Patients and Methods
This multicentre, randomised, open-label, phase 2 trial recruited patients with ARPI-naïve mCRPC and poor prognosis features (presence of liver metastases, progression to mCRPC after <12 months of androgen deprivation therapy, or ≥4 of 6 clinical criteria). Patients were randomly assigned 1:1 to receive cabazitaxel plus prednisone (Group A) or physician’s choice of enzalutamide or abiraterone plus prednisone (Group B) at standard doses. Patients could cross-over at progression. The primary endpoint was clinical benefit rate for first-line treatment (defined as PSA response ≥50%, radiographic response, or stable disease ≥12 weeks).

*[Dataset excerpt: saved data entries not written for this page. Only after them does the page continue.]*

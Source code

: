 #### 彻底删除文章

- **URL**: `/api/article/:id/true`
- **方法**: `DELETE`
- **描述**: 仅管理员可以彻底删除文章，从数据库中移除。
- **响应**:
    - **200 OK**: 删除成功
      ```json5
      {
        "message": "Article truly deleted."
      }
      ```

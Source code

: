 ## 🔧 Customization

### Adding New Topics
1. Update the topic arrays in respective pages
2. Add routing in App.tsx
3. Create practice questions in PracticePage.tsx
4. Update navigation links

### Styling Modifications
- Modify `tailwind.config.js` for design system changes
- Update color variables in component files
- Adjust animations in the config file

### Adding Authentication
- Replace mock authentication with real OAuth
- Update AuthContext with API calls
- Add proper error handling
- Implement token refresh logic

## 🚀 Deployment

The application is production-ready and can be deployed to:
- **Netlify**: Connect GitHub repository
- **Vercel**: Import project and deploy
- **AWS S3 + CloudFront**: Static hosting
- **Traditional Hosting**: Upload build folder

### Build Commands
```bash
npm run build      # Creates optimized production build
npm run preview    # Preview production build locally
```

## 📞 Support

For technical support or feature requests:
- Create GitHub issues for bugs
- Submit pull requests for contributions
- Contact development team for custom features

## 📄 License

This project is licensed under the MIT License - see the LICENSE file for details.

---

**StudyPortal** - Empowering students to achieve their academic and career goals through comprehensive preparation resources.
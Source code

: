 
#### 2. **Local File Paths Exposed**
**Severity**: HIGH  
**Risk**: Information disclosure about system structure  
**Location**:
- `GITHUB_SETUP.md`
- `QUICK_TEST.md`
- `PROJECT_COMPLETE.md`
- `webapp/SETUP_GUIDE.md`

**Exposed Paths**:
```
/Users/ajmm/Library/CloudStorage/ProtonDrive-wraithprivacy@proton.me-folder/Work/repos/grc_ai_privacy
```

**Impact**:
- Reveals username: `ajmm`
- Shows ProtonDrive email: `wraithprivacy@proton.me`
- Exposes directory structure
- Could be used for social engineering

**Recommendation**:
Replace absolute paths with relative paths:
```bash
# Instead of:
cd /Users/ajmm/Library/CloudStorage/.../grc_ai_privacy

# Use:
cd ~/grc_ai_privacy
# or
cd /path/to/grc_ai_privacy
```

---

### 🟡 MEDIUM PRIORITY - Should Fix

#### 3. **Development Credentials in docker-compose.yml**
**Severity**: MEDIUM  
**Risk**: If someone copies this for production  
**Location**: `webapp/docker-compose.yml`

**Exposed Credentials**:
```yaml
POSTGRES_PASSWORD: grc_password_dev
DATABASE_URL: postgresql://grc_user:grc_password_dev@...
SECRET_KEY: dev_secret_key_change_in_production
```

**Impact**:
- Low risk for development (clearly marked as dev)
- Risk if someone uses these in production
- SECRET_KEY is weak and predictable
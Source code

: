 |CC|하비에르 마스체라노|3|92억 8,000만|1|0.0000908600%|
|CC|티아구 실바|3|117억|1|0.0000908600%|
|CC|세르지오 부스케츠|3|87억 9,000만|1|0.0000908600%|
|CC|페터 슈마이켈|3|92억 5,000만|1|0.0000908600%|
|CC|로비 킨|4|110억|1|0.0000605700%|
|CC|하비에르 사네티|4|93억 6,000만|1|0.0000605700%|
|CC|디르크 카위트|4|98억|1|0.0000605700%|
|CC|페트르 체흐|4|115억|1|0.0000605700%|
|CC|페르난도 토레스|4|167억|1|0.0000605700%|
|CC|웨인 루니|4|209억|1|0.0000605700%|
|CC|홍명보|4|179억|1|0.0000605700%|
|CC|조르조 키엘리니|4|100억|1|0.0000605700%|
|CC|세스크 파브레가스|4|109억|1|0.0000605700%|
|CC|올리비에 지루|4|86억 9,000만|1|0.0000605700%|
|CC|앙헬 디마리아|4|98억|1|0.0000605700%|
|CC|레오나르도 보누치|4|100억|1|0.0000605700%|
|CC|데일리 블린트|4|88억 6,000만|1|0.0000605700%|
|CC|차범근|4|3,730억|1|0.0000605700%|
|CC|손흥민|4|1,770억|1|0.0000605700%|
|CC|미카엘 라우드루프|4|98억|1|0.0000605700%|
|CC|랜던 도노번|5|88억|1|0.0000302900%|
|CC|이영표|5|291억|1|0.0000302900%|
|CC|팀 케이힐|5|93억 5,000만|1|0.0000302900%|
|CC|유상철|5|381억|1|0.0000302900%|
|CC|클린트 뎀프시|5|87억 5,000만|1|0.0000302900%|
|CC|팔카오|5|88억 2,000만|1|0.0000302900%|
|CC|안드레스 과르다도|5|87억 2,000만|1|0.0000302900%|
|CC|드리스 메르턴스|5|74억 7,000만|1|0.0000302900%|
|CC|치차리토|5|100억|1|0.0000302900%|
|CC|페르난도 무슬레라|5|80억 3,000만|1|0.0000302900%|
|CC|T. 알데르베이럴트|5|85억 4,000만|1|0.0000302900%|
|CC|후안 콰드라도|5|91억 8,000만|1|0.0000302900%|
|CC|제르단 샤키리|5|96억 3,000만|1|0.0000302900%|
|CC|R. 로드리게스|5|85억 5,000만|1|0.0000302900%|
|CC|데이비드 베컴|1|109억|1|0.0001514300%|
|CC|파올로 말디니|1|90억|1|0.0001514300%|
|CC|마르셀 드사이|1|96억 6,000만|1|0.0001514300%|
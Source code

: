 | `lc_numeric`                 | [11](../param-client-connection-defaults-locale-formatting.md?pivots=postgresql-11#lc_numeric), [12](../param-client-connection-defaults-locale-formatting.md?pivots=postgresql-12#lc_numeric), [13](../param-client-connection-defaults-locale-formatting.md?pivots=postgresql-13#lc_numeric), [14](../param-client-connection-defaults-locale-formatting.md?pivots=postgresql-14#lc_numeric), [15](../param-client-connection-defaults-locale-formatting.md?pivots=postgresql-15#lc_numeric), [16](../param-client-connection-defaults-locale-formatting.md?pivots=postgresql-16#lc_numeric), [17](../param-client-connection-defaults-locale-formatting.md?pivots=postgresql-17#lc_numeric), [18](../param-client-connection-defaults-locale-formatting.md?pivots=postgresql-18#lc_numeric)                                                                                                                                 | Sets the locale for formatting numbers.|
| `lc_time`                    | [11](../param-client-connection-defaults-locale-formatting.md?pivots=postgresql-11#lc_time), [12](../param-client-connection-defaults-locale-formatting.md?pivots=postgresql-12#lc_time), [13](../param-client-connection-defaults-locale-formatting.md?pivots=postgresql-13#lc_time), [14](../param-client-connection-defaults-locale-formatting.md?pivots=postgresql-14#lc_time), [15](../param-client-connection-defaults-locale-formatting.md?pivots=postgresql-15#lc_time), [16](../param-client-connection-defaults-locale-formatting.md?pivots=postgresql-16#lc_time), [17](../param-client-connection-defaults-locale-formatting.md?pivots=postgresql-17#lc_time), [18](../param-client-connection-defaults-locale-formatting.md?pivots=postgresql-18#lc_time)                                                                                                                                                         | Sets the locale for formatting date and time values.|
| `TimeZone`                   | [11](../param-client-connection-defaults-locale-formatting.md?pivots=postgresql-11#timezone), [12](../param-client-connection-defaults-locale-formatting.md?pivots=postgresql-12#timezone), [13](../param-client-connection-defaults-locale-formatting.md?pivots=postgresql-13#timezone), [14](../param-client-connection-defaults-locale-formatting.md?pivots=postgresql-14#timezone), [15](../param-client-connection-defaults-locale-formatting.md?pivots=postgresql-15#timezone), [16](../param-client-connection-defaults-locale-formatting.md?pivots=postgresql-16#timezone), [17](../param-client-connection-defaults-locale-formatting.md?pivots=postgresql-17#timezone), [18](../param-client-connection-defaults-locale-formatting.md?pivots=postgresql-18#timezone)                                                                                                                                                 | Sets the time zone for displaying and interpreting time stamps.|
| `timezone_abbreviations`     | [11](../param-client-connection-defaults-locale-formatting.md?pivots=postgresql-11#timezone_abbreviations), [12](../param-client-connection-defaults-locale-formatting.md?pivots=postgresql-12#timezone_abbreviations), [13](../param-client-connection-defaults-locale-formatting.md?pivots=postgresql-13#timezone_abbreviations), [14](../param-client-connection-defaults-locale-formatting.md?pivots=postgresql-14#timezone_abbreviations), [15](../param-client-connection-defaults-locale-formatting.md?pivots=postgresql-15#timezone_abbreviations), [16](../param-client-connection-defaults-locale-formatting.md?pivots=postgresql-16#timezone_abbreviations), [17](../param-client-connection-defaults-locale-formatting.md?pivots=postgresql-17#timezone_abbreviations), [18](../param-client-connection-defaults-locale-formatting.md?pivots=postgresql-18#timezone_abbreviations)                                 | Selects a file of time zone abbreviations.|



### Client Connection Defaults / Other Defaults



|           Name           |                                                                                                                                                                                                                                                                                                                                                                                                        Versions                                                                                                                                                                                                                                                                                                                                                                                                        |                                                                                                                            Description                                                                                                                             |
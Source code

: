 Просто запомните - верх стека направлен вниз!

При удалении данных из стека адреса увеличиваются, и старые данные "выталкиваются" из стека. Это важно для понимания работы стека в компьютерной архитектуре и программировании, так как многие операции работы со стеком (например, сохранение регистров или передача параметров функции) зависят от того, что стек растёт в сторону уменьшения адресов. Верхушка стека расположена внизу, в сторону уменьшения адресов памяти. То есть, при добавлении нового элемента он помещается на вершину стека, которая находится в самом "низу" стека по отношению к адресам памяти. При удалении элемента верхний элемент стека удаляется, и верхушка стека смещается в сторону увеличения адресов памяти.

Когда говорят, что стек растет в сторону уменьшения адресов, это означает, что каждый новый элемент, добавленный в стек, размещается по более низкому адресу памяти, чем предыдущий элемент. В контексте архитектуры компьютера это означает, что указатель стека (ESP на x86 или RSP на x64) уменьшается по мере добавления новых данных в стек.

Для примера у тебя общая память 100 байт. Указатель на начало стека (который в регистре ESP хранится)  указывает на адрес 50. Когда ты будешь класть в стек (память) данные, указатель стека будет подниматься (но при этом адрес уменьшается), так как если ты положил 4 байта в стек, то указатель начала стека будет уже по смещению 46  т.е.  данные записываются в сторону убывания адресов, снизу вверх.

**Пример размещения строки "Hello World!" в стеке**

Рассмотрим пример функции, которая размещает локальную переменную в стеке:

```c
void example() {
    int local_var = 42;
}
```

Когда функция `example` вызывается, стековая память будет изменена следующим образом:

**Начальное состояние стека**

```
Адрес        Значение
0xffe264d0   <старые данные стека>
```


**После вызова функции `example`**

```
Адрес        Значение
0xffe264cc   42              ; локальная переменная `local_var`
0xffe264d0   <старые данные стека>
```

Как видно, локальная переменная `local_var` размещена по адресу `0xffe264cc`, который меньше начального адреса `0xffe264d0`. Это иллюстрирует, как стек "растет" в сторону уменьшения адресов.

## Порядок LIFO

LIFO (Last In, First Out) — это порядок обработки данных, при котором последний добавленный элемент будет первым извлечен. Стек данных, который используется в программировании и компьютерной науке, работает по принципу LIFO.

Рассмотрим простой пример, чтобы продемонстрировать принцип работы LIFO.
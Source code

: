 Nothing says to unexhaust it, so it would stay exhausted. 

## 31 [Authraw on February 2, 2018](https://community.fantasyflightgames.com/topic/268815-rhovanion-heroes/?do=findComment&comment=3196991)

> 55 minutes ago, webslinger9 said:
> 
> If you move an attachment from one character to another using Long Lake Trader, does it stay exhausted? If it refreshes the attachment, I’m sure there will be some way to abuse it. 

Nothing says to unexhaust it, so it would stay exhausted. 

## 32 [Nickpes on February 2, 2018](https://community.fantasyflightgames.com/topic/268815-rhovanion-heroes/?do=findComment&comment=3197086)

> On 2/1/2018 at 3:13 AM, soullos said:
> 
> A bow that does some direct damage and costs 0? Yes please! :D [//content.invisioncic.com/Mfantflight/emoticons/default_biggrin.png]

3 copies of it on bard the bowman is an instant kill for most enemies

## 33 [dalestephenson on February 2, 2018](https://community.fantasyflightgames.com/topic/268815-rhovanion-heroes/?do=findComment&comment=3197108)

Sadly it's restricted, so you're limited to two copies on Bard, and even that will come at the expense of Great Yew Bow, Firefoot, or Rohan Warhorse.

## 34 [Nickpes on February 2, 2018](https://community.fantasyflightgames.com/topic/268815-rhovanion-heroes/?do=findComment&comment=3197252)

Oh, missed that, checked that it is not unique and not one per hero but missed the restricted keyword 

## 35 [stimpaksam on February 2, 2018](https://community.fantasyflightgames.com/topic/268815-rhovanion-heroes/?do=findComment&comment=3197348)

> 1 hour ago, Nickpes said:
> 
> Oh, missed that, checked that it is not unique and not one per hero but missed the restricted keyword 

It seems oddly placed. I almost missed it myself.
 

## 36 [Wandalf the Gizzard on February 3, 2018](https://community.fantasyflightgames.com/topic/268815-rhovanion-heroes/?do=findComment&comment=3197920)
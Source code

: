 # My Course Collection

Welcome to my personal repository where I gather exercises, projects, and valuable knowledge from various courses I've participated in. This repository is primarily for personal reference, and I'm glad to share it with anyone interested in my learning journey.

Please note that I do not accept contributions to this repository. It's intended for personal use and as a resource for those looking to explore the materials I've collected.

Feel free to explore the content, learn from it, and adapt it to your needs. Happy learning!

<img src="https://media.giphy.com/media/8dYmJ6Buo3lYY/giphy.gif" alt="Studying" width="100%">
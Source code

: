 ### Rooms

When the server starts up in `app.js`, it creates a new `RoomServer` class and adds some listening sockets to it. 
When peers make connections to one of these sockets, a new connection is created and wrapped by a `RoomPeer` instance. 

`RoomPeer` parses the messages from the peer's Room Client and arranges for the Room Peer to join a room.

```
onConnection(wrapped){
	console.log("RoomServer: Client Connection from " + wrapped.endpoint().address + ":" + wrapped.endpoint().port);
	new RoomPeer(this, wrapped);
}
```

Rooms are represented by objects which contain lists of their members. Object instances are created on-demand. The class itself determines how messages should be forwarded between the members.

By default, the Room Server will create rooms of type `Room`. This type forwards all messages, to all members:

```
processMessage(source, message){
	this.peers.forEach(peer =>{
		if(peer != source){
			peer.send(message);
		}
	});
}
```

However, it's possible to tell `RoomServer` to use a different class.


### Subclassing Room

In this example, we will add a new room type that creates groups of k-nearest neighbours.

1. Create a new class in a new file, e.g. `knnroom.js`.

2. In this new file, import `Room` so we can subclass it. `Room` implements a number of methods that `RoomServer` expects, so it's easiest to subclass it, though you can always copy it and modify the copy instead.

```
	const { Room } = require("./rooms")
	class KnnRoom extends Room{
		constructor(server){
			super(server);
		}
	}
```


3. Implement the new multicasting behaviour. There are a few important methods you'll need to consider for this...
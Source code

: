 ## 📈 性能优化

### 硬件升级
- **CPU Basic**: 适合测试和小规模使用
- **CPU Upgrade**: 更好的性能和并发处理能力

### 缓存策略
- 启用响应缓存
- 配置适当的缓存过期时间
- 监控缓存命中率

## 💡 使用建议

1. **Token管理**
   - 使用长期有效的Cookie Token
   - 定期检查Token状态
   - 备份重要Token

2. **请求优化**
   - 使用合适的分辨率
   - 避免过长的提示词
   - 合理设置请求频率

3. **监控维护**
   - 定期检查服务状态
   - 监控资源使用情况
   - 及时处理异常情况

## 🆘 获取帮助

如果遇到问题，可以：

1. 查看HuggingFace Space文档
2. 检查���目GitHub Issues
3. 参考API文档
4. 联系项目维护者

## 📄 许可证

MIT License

95 patients were accrued (median follow-up 21.9 months). First-line clinical benefit rate was greater in Group A versus B (80% vs 62%, p=0.039). Overall survival was not different between Group A and B (median 37.0 vs 15.5 months, HR=0.58, p=0.073) nor was time to progression (median 5.3 vs 2.8 months, HR=0.87, p=0.52). The most common first-line treatment-related grade ≥3 adverse events were neutropenia (cabazitaxel 32% vs ARPI 0%), diarrhea (9% vs 0%), infection (9% vs 0%) and fatigue (7% vs 5%). Baseline circulating tumour DNA (ctDNA) fraction above the cohort median and on-treatment ctDNA increase were associated with shorter time to progression (HR = 2.38, p < 0.001; HR = 4.03, p < 0.001). Patients with >30% ctDNA fraction at baseline had markedly shorter overall survival than those with undetectable ctDNA (HR = 38.22, p < 0.001).
Cabazitaxel was associated with a higher clinical benefit rate in patients with ARPI-naïve poor prognosis mCRPC. CtDNA abundance was prognostic independent of clinical features, and holds promise as a stratification biomarker.